:: Assigned task ::
In the data below, find the line containing "- Change in", then set down that line and every later line up to and including the line containing "#### Defined in", exactly.

:: Information shown ::
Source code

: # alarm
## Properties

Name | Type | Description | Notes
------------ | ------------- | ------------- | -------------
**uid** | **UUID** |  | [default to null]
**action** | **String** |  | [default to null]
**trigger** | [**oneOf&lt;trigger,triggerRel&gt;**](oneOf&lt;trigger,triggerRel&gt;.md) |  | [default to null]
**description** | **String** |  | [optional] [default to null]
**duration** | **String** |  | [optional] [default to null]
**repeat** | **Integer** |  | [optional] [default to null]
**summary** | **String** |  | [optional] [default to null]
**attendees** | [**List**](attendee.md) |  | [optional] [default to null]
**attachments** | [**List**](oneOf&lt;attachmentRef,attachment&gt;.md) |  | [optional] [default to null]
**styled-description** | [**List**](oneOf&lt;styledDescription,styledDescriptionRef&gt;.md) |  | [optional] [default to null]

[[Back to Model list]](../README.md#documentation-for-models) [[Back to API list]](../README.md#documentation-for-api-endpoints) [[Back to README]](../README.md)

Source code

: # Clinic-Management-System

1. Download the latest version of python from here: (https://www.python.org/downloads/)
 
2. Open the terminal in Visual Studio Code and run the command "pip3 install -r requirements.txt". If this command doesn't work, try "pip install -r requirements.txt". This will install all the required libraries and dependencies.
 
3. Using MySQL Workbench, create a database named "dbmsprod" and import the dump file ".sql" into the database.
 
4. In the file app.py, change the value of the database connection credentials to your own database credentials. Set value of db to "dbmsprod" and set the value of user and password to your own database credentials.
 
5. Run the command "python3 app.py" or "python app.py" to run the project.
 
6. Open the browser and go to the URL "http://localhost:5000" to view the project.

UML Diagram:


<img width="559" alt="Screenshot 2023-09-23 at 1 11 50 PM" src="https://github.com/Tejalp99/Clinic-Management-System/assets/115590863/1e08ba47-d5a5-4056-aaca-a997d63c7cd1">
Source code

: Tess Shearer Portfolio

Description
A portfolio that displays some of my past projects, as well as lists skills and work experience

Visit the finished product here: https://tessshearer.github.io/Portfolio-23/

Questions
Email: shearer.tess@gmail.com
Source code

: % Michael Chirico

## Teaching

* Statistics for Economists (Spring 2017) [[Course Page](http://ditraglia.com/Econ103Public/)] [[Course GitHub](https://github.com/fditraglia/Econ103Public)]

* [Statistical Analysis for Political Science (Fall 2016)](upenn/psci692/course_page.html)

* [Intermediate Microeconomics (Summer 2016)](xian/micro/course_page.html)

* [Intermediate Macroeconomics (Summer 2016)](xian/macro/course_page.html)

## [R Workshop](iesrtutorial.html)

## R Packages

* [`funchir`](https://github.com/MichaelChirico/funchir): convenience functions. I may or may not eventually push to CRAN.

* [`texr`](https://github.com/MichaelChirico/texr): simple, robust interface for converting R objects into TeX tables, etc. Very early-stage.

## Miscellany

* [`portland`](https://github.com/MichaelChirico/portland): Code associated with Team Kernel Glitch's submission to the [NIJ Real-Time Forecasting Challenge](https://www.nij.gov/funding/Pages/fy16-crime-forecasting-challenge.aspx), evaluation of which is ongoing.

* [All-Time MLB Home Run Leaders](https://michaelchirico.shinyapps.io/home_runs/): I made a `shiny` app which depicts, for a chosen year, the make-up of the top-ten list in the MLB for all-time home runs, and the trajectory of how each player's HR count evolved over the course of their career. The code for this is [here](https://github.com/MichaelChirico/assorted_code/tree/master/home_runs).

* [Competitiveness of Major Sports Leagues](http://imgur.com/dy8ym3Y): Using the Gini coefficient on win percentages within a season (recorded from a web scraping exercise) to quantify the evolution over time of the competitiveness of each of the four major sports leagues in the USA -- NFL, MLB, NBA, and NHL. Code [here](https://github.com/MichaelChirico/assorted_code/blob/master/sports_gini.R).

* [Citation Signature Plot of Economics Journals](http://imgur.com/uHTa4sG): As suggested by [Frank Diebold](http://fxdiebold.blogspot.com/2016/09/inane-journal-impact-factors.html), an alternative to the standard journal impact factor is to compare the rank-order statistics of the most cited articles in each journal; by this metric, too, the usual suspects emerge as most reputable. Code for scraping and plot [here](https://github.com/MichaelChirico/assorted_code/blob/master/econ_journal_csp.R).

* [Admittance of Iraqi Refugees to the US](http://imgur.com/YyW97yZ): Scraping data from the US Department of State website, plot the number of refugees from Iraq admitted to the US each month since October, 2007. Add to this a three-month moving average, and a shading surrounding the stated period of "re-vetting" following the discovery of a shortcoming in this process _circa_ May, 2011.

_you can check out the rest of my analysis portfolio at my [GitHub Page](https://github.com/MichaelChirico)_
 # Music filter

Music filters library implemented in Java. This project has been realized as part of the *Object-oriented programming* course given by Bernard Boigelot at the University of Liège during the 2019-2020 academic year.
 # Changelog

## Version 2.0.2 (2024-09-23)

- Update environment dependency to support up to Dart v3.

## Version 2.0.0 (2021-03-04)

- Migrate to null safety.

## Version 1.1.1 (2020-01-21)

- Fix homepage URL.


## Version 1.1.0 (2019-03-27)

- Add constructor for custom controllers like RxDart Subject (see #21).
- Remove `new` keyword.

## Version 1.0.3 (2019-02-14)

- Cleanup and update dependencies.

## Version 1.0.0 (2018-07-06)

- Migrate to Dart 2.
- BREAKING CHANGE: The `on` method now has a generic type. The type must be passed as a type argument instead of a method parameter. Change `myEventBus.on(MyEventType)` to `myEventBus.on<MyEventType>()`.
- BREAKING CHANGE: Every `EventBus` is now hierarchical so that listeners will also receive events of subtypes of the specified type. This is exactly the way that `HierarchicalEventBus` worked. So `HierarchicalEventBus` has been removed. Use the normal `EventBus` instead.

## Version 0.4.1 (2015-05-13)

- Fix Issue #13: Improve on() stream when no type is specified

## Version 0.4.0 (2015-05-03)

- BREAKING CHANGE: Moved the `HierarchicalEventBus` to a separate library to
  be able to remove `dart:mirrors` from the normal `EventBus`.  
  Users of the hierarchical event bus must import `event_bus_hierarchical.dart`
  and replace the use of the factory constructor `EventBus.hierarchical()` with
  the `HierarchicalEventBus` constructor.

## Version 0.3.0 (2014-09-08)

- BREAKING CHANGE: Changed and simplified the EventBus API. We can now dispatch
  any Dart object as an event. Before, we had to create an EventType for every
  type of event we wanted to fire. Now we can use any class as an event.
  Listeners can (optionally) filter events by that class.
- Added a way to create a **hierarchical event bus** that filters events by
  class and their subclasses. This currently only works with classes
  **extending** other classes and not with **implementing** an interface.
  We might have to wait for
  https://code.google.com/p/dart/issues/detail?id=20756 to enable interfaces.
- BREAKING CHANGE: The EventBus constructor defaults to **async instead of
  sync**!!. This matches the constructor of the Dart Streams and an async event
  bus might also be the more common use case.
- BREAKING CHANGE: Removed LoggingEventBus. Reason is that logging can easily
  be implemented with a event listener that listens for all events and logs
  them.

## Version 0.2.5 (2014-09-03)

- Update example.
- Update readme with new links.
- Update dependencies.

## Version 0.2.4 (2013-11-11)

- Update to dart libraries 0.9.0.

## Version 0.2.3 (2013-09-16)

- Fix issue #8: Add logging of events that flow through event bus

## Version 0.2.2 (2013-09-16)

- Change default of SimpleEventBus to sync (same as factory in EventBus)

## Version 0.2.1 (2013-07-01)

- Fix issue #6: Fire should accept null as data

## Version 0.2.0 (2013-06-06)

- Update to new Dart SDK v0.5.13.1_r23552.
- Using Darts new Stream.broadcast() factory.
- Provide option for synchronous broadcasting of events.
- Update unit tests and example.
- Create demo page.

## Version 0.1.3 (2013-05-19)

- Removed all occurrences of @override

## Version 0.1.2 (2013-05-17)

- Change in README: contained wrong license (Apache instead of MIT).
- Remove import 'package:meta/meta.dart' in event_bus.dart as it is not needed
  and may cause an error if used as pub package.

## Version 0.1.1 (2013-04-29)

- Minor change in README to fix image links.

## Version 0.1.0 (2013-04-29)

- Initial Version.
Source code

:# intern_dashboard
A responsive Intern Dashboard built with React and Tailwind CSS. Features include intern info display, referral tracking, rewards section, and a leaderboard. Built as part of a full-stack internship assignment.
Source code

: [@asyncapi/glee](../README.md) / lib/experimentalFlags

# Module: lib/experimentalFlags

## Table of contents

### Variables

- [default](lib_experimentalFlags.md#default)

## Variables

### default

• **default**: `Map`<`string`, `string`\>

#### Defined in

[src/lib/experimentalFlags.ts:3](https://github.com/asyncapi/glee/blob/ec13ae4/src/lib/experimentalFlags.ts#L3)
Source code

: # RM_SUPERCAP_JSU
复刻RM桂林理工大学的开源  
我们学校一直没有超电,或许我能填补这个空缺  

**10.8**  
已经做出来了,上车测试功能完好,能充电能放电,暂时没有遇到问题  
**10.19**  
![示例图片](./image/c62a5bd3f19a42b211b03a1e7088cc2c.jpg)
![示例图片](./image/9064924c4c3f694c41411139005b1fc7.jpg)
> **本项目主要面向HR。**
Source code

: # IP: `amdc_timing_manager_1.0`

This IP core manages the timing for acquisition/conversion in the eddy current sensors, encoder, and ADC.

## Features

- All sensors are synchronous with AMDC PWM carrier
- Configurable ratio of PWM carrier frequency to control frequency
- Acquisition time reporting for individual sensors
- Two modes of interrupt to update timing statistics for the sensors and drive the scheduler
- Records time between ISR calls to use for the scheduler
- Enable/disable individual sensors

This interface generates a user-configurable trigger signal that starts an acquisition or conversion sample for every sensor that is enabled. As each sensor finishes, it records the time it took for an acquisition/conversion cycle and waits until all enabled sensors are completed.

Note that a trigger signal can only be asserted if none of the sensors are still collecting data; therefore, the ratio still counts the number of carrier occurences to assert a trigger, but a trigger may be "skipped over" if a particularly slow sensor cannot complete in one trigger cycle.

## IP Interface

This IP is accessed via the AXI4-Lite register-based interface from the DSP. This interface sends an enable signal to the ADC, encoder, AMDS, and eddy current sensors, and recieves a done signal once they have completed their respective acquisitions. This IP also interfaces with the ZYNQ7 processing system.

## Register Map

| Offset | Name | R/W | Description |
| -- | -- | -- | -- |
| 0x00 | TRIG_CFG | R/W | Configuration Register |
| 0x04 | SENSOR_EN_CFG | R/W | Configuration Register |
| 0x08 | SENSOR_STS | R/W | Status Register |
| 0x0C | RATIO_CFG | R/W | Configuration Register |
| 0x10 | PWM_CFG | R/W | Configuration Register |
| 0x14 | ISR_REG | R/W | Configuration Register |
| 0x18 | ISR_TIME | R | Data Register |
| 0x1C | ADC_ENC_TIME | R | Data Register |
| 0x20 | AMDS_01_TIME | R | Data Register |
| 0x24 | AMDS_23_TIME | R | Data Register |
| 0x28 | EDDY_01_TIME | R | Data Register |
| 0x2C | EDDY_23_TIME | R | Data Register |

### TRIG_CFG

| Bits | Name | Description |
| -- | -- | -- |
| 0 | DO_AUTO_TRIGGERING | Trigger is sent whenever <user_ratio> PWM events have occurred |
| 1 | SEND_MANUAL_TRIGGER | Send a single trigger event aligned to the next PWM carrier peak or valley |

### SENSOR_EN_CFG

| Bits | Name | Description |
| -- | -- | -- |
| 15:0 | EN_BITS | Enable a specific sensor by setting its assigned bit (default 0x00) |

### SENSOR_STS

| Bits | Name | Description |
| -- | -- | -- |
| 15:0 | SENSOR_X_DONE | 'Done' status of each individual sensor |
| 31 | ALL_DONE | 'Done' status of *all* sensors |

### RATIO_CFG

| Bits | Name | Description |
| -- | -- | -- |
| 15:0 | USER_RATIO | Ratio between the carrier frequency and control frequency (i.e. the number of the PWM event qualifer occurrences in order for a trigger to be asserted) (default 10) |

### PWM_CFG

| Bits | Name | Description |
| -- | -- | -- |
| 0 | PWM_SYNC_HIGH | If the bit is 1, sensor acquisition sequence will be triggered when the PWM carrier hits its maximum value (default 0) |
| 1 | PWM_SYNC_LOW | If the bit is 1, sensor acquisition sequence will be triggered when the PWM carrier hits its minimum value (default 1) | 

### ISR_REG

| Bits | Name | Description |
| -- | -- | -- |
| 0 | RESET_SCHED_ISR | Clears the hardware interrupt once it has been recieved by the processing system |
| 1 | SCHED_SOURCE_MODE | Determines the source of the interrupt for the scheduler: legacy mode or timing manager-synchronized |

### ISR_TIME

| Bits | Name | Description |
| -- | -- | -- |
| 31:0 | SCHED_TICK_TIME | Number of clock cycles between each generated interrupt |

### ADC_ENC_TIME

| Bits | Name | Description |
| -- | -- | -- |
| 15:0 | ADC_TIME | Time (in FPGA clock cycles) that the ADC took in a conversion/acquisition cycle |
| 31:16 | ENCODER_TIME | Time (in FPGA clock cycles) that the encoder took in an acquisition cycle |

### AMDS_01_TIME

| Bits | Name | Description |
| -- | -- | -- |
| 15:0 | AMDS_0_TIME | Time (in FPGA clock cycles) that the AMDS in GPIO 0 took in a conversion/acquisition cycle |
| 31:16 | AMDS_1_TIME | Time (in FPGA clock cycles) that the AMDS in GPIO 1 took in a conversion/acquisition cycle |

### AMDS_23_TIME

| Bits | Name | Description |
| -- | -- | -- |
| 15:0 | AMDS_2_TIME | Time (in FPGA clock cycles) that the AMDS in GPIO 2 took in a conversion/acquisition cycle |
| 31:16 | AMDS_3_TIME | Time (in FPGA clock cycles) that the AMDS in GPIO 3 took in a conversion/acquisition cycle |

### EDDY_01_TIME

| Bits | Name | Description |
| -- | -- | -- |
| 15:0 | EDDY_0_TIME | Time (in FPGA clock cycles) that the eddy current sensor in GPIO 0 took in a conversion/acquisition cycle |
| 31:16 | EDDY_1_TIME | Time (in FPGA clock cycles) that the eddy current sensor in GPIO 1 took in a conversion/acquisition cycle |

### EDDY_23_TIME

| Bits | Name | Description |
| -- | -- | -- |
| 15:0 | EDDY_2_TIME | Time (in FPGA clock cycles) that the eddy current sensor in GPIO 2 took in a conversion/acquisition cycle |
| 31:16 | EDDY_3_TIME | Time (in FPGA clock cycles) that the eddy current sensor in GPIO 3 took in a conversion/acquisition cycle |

:: Output of the exercise ::
- Change in README: contained wrong license (Apache instead of MIT).
- Remove import 'package:meta/meta.dart' in event_bus.dart as it is not needed
  and may cause an error if used as pub package.

## Version 0.1.1 (2013-04-29)

- Minor change in README to fix image links.

## Version 0.1.0 (2013-04-29)

- Initial Version.
Source code

:# intern_dashboard
A responsive Intern Dashboard built with React and Tailwind CSS. Features include intern info display, referral tracking, rewards section, and a leaderboard. Built as part of a full-stack internship assignment.
Source code

: [@asyncapi/glee](../README.md) / lib/experimentalFlags

# Module: lib/experimentalFlags

## Table of contents

### Variables

- [default](lib_experimentalFlags.md#default)

## Variables

### default

• **default**: `Map`<`string`, `string`\>

#### Defined in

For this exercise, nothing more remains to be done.